> DATA PROVIDED:
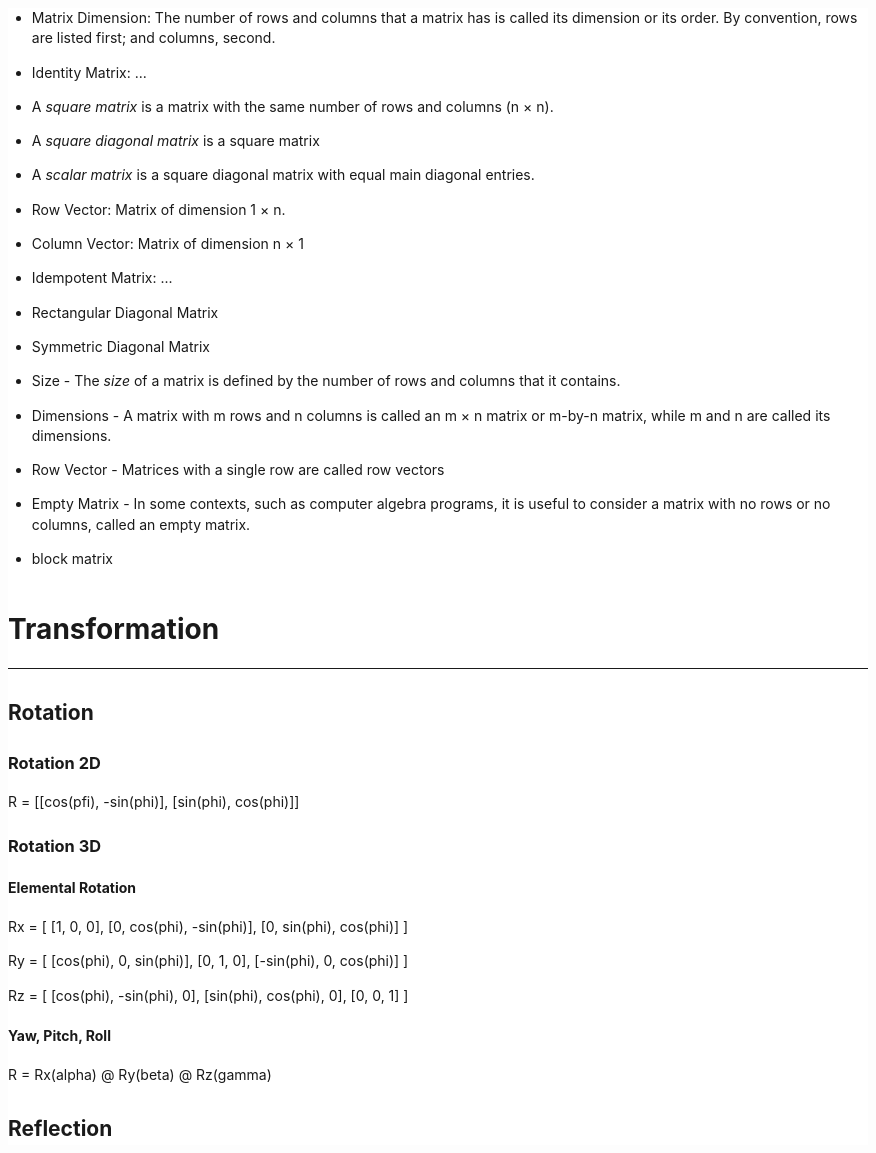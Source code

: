 - Matrix Dimension: The number of rows and columns that a matrix has is
  called its dimension or its order. By convention, rows are listed first;
  and columns, second.

- Identity Matrix: ...

- A *square matrix* is a matrix with the same number of rows and columns (n × n).

- A *square diagonal matrix* is a square matrix 

- A *scalar matrix* is a square diagonal matrix with equal main diagonal entries.

- Row Vector: Matrix of dimension 1 × n.

- Column Vector: Matrix of dimension n × 1

- Idempotent Matrix: ...

- Rectangular Diagonal Matrix

- Symmetric Diagonal Matrix

- Size - The *size* of a matrix is defined by the number of rows and columns that it contains.
- Dimensions - A matrix with m rows and n columns is called an m × n matrix or m-by-n matrix, while m and n are called its dimensions.
- Row Vector - Matrices with a single row are called row vectors
- Empty Matrix - In some contexts, such as computer algebra programs, it is useful to consider a matrix with no rows or no columns, called an empty matrix.

-  block matrix


# Transformation

--------------------------------------------------------------------------------

## Rotation

### Rotation 2D

R = [[cos(pfi), -sin(phi)], [sin(phi), cos(phi)]]

### Rotation 3D

#### Elemental Rotation

Rx = [ [1, 0, 0], [0, cos(phi), -sin(phi)], [0, sin(phi), cos(phi)] ]

Ry = [ [cos(phi), 0, sin(phi)], [0, 1, 0], [-sin(phi), 0, cos(phi)] ]

Rz = [ [cos(phi), -sin(phi), 0], [sin(phi), cos(phi), 0], [0, 0, 1] ]

#### Yaw, Pitch, Roll

R = Rx(alpha) @ Ry(beta) @ Rz(gamma)

## Reflection
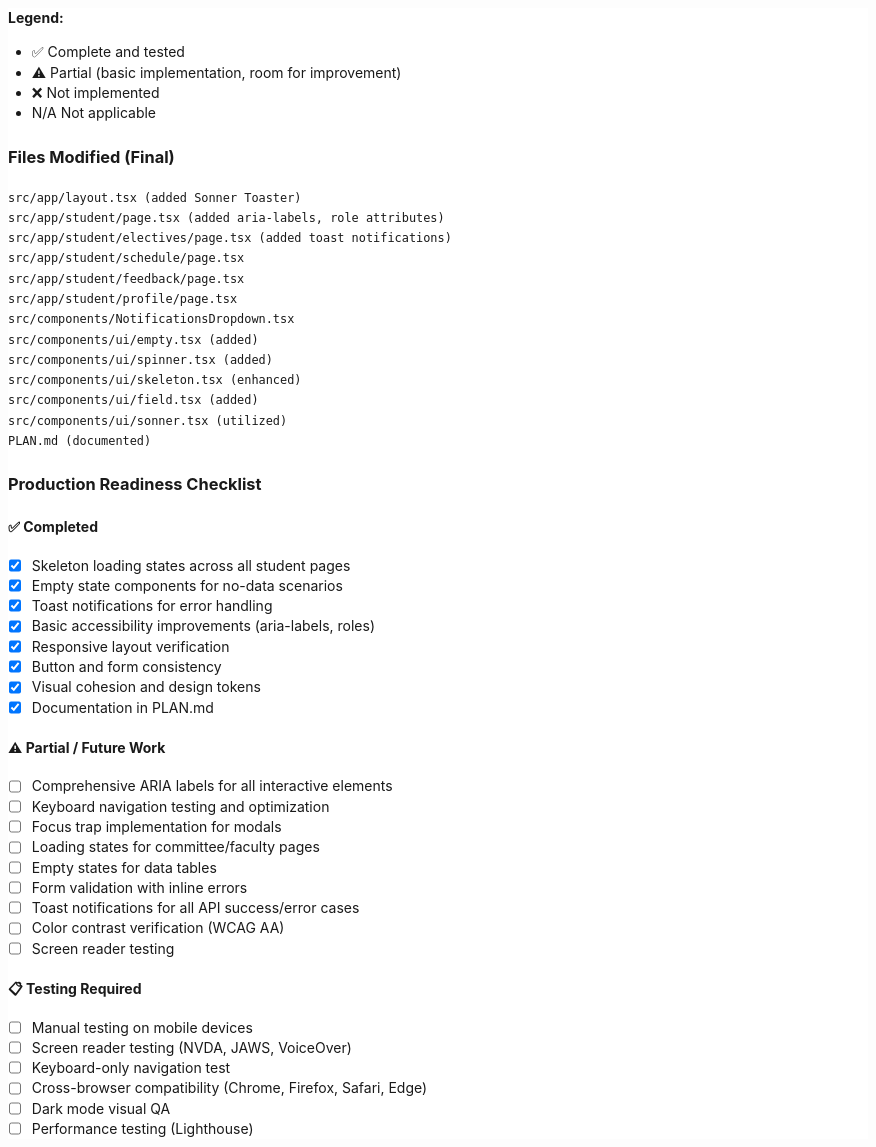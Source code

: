 **Legend:**

- ✅ Complete and tested
- ⚠️ Partial (basic implementation, room for improvement)
- ❌ Not implemented
- N/A Not applicable

### Files Modified (Final)

```
src/app/layout.tsx (added Sonner Toaster)
src/app/student/page.tsx (added aria-labels, role attributes)
src/app/student/electives/page.tsx (added toast notifications)
src/app/student/schedule/page.tsx
src/app/student/feedback/page.tsx
src/app/student/profile/page.tsx
src/components/NotificationsDropdown.tsx
src/components/ui/empty.tsx (added)
src/components/ui/spinner.tsx (added)
src/components/ui/skeleton.tsx (enhanced)
src/components/ui/field.tsx (added)
src/components/ui/sonner.tsx (utilized)
PLAN.md (documented)
```

### Production Readiness Checklist

#### ✅ Completed

- [x] Skeleton loading states across all student pages
- [x] Empty state components for no-data scenarios
- [x] Toast notifications for error handling
- [x] Basic accessibility improvements (aria-labels, roles)
- [x] Responsive layout verification
- [x] Button and form consistency
- [x] Visual cohesion and design tokens
- [x] Documentation in PLAN.md

#### ⚠️ Partial / Future Work

- [ ] Comprehensive ARIA labels for all interactive elements
- [ ] Keyboard navigation testing and optimization
- [ ] Focus trap implementation for modals
- [ ] Loading states for committee/faculty pages
- [ ] Empty states for data tables
- [ ] Form validation with inline errors
- [ ] Toast notifications for all API success/error cases
- [ ] Color contrast verification (WCAG AA)
- [ ] Screen reader testing

#### 📋 Testing Required

- [ ] Manual testing on mobile devices
- [ ] Screen reader testing (NVDA, JAWS, VoiceOver)
- [ ] Keyboard-only navigation test
- [ ] Cross-browser compatibility (Chrome, Firefox, Safari, Edge)
- [ ] Dark mode visual QA
- [ ] Performance testing (Lighthouse)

> TASK PROMPT:
Copy word for word every line from the start of the material through the line holding "- Symmetric Diagonal Matrix". The pictures are not part of the copy.

> ANSWER FOR THE TASK:
Source code

: - Matrix Dimension: The number of rows and columns that a matrix has is
  called its dimension or its order. By convention, rows are listed first;
  and columns, second.

- Identity Matrix: ...

- A *square matrix* is a matrix with the same number of rows and columns (n × n).

- A *square diagonal matrix* is a square matrix 

- A *scalar matrix* is a square diagonal matrix with equal main diagonal entries.

- Row Vector: Matrix of dimension 1 × n.

- Column Vector: Matrix of dimension n × 1

- Idempotent Matrix: ...

- Rectangular Diagonal Matrix

- Symmetric Diagonal Matrix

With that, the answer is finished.